Non-argument tracks have become one of the most widely used tools for managing case loads before courts, and one of the most controversial. Their use is usually defended upon the grounds that fewer oral arguments provides judges the time to deliberate on more difficult cases, thus minimizing the costs to the parties.
In his work “Improving the Appellate Process Worldwide Through Maximizing Judicial Resources” 38 VAND. J. TRANSNAT'L L. 187, 192 (2005), Judge Wallace says:
“The amount of time saved by foregoing oral argument is significant, and it affords the court that much more time to allocate to more difficult cases. Dispensing with unnecessary oral argument also enables the parties to avoid the substantial costs associated with having their attorneys prepare presentations and attend the hearing. Incurring these expenses is a waste if further efforts to persuade the court would be futile.”And the really critical part of this opinion is “if further efforts to persuade the court would be futile.” The use of non-argument tracks has been controversial exactly on this point because grievances remain that cases that warrant oral argument are not being heard. In fact, on the same point Minnesota Supreme Court Justice David Stras and Shaun Pettigrew hold that “the curtailment of oral arguments in the courts of appeals has gone so far that even cases that would benefit from oral argument are decided solely on the briefs with the assistance of staff attorneys and law clerks.”(David R. Stras & Shaun M. Pettigrew, The Rising Caseload in the Fourth Circuit: A Statistical and Institutional Analysis, 61 S.C.L. REV. 421, 2010)

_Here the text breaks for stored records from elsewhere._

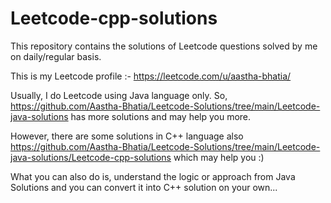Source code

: # Leetcode-cpp-solutions
This repository contains the solutions of Leetcode questions solved by me on daily/regular basis. 

This is my Leetcode profile :- https://leetcode.com/u/aastha-bhatia/

Usually, I do Leetcode using Java language only. So, https://github.com/Aastha-Bhatia/Leetcode-Solutions/tree/main/Leetcode-java-solutions has more solutions and may help you more. 

However, there are some solutions in C++ language also https://github.com/Aastha-Bhatia/Leetcode-Solutions/tree/main/Leetcode-java-solutions/Leetcode-cpp-solutions which may help you :)

What you can also do is, understand the logic or approach from Java Solutions and you can convert it into C++ solution on your own...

Non-argument tracks increase the dependence of the courts on court staff including staff attorneys. In a majority of cases which follow the non-argument track, the staff attorneys need to prepare a memorandum and draft a disposition. However, the degree to which staff attorneys prepare cases and the manner in which the judges review the work of the staff attorney varies greatly from one circuit to another.
In the D.C. Circuit, the convention is that the staff attorney would create and draft a proposed disposition (a de facto order which is not officially published) and submit the same to the court along with an explanatory memorandum. A three-panel judge discusses the case-related questions and can address the questions to the concerned staff attorney who needs to be present, along with his supervisor. Then the judges decide whether to accept the recommendation of the staff attorney or to send the case back for oral arguments. However this process happens only with cases that are considered to have sufficient merit to deserve such attention. The fate for the remainder of the cases is not so kind.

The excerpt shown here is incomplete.